Pensions Advisory Service
- Successor: Money and Pensions Service
- Founded: 1983
- Founder: UK Government
- Dissolved: April 6, 2019
- Type: Non-departmental public body
- Location: London, United Kingdom;
- Region served: United Kingdom
- Services: Pension advice and support
- Official languages: English and Welsh
- Owner: UK Government through Department for Work and Pensions
- Revenue: Grant added by UK Department for Work and Pensions
- Website: www.moneyandpensionsservice.org.uk

= The Pensions Advisory Service =

Was a UK non-departmental public body

The Pensions Advisory Service (TPAS) was a British government body that provided free information, advice and guidance on state, company and individual pension schemes. Additionally they helped any member of the public who had a problem, complaint or dispute with their occupational or private pension arrangement. It was merged in 2019 to create its successor the Money and Pensions Service.

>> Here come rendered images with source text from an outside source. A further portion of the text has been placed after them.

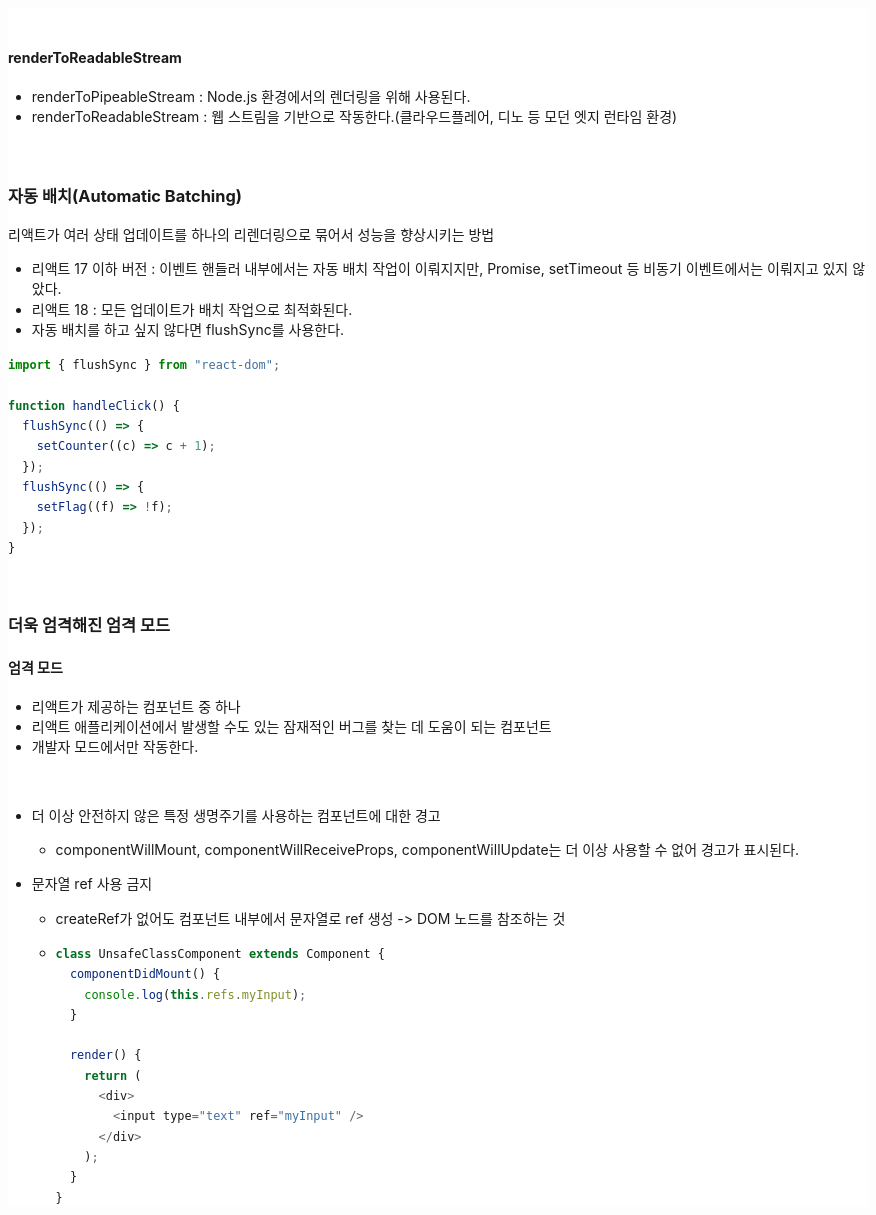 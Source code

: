 <br/>

#### renderToReadableStream

- renderToPipeableStream : Node.js 환경에서의 렌더링을 위해 사용된다.
- renderToReadableStream : 웹 스트림을 기반으로 작동한다.(클라우드플레어, 디노 등 모던 엣지 런타임 환경)

<br/>

### 자동 배치(Automatic Batching)

리액트가 여러 상태 업데이트를 하나의 리렌더링으로 묶어서 성능을 향상시키는 방법

- 리액트 17 이하 버전 : 이벤트 핸들러 내부에서는 자동 배치 작업이 이뤄지지만, Promise, setTimeout 등 비동기 이벤트에서는 이뤄지고 있지 않았다.
- 리액트 18 : 모든 업데이트가 배치 작업으로 최적화된다.
- 자동 배치를 하고 싶지 않다면 flushSync를 사용한다.

```javascript
import { flushSync } from "react-dom";

function handleClick() {
  flushSync(() => {
    setCounter((c) => c + 1);
  });
  flushSync(() => {
    setFlag((f) => !f);
  });
}
```

<br/>

### 더욱 엄격해진 엄격 모드

#### 엄격 모드

- 리액트가 제공하는 컴포넌트 중 하나
- 리액트 애플리케이션에서 발생할 수도 있는 잠재적인 버그를 찾는 데 도움이 되는 컴포넌트
- 개발자 모드에서만 작동한다.

<br/>

- 더 이상 안전하지 않은 특정 생명주기를 사용하는 컴포넌트에 대한 경고

  - componentWillMount, componentWillReceiveProps, componentWillUpdate는 더 이상 사용할 수 없어 경고가 표시된다.

- 문자열 ref 사용 금지

  - createRef가 없어도 컴포넌트 내부에서 문자열로 ref 생성 -> DOM 노드를 참조하는 것
  - ```javascript
    class UnsafeClassComponent extends Component {
      componentDidMount() {
        console.log(this.refs.myInput);
      }

      render() {
        return (
          <div>
            <input type="text" ref="myInput" />
          </div>
        );
      }
    }
    ```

While it was operating it structured as a non-departmental public body and independent non-profit company limited by guarantee in the United Kingdom. It was funded by receiving grants from Department for Work and Pensions.

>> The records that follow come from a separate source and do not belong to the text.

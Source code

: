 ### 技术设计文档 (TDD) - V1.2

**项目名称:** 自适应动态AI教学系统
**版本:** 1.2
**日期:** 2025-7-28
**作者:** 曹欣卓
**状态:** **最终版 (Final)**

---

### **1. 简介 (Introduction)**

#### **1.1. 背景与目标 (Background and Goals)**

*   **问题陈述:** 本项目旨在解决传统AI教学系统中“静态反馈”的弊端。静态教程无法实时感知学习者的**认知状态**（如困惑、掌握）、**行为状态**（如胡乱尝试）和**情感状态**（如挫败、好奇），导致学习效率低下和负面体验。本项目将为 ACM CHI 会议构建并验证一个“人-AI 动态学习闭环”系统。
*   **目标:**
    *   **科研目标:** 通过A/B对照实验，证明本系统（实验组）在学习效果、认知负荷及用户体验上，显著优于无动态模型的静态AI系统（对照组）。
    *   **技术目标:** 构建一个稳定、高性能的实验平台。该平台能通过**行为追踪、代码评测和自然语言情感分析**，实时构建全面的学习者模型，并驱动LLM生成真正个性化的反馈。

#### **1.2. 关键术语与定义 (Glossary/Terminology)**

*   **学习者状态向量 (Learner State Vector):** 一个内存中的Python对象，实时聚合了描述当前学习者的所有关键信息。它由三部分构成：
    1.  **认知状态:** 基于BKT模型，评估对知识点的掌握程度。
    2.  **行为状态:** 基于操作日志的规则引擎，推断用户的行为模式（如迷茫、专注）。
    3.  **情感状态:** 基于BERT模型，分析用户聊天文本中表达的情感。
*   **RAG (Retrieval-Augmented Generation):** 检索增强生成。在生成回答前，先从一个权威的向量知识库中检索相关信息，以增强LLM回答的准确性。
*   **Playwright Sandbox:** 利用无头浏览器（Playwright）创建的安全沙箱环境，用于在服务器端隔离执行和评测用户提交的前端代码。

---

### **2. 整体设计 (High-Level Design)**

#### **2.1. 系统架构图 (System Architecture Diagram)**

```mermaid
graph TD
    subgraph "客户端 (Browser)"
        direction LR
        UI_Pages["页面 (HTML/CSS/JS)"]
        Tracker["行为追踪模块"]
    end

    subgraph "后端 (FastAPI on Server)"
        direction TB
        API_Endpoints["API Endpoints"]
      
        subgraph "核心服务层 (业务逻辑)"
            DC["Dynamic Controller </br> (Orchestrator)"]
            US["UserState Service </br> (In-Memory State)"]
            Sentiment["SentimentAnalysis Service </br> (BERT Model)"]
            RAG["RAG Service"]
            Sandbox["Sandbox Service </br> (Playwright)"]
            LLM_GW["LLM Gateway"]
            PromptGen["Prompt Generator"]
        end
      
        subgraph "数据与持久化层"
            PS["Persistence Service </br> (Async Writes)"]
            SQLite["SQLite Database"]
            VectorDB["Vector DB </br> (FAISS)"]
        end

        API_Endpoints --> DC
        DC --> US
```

The service was provided by a nationwide network of volunteer advisers with the required knowledge and experience who were supported and augmented by a technical and administrative staff based in London.

==History==
In January 2019 the UK government launched the Money and Pensions Service, combining the Money Advice Service, the Pensions Advisory Service and Pension Wise to form a single financial guidance body. The decision to merge the organisations into one body was originally announced in March 2016 by HM Treasury and confirmed in the Queen's Speech of June 2017.

In March 2021, MaPS announced that it would be consolidating its three legacy consumer brands into one brand called MoneyHelper, to provide a better and enhanced consumer experience and a single source of information and guidance.